Goal of the exercise: Write only the number of lines in the data that include the word "time".
━━━━━ Data extract ━━━━━
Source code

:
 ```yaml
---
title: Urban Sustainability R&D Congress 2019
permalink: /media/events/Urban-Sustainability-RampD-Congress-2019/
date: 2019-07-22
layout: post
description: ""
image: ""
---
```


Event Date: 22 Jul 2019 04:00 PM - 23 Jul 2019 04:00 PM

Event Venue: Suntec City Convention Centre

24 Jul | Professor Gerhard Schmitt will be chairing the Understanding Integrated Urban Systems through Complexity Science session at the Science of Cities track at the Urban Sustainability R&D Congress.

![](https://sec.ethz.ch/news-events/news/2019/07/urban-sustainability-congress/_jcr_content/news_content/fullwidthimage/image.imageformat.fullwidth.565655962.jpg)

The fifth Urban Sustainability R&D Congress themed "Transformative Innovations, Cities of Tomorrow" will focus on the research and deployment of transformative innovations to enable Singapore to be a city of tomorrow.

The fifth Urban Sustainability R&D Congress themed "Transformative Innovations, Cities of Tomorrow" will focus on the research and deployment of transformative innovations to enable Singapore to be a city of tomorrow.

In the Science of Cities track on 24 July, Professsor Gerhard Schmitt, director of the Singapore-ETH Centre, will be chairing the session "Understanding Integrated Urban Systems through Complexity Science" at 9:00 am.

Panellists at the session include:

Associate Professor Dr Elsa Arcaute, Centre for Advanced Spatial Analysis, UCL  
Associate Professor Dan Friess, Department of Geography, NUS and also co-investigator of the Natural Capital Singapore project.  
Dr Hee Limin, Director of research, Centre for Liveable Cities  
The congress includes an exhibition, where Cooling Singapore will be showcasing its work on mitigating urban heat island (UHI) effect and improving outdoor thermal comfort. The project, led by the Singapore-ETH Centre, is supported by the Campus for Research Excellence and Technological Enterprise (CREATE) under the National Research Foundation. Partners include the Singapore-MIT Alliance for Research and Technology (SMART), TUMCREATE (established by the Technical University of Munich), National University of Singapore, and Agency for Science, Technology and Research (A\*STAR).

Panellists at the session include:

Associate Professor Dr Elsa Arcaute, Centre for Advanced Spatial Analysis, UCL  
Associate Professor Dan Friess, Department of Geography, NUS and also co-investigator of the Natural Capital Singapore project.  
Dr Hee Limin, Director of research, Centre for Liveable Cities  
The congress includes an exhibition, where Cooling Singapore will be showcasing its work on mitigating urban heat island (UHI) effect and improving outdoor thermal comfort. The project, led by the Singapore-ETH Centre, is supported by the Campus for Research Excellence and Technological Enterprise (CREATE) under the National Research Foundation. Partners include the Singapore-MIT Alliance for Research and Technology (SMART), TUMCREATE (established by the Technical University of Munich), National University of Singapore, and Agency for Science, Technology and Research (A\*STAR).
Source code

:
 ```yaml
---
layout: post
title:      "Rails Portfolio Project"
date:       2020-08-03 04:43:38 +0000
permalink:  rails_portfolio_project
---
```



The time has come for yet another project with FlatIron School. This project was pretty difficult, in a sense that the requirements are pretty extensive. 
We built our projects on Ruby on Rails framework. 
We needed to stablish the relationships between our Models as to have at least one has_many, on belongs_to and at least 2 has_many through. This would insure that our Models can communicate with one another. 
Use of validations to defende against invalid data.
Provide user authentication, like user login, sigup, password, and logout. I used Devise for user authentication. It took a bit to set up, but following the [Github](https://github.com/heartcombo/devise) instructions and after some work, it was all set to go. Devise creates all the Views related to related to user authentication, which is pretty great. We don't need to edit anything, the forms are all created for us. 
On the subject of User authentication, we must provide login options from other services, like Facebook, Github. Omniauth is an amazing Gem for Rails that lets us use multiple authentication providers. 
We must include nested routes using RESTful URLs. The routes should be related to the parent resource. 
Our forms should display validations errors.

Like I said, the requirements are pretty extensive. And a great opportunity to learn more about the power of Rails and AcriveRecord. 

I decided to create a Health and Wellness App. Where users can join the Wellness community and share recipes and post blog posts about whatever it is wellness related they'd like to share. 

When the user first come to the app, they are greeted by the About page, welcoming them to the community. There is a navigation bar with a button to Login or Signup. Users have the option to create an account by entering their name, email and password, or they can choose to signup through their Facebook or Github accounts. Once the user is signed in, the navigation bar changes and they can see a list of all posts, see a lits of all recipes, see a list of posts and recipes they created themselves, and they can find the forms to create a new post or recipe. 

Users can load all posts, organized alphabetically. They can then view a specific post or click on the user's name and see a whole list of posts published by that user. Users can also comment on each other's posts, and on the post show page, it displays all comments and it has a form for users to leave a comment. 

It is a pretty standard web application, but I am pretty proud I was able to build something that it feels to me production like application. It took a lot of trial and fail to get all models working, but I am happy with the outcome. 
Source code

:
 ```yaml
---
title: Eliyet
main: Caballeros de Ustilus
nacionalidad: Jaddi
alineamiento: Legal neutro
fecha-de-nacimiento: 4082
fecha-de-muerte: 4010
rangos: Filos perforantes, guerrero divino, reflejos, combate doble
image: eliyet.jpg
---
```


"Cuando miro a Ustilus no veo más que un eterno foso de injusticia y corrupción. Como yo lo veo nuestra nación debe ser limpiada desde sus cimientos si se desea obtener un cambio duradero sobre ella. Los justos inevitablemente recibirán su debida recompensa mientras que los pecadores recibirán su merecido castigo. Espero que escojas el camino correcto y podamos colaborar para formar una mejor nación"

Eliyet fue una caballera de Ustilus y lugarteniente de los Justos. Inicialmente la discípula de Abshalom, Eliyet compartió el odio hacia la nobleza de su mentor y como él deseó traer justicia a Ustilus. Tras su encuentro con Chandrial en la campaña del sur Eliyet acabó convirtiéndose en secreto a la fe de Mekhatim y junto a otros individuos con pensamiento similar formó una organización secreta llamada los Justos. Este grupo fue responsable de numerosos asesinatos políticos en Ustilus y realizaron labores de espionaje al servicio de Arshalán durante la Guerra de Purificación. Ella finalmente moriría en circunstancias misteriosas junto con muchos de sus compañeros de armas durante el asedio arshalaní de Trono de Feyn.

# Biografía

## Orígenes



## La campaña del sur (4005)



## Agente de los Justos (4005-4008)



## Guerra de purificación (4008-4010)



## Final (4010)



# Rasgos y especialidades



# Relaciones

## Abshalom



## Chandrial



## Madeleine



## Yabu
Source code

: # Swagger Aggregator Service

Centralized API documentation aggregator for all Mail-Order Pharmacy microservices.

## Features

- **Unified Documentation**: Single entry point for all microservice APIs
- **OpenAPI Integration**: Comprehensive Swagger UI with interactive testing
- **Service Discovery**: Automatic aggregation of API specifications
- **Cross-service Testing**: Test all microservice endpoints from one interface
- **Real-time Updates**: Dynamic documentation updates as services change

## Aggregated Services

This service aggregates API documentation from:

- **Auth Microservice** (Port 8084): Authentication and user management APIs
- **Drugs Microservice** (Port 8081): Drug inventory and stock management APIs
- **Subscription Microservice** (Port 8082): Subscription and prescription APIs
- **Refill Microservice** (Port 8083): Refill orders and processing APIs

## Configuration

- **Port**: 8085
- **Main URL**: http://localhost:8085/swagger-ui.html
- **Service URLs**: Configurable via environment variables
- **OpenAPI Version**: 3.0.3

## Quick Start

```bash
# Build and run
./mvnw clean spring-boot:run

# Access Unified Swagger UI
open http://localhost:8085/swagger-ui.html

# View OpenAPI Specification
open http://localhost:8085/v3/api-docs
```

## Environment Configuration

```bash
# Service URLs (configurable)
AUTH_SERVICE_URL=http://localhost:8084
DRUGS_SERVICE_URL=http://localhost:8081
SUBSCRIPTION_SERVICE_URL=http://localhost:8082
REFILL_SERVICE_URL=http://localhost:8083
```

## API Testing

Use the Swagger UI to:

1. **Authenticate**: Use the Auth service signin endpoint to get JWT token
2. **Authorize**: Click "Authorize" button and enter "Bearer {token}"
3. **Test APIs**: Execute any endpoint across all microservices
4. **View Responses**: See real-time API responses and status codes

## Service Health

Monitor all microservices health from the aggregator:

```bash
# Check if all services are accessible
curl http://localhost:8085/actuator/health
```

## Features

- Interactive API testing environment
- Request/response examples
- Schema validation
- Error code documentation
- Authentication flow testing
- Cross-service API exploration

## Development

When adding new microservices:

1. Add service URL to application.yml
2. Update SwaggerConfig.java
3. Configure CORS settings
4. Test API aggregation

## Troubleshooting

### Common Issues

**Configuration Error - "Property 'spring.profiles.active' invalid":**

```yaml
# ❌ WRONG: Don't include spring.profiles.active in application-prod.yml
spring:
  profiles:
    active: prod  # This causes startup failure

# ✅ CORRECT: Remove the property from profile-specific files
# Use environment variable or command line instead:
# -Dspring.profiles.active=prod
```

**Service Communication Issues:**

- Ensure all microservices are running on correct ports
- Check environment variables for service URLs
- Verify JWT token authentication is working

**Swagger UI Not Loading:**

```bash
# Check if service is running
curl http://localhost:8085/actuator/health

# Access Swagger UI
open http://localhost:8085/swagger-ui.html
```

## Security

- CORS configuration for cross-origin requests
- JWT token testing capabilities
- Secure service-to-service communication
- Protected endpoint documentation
━━━━━
Solution below: 3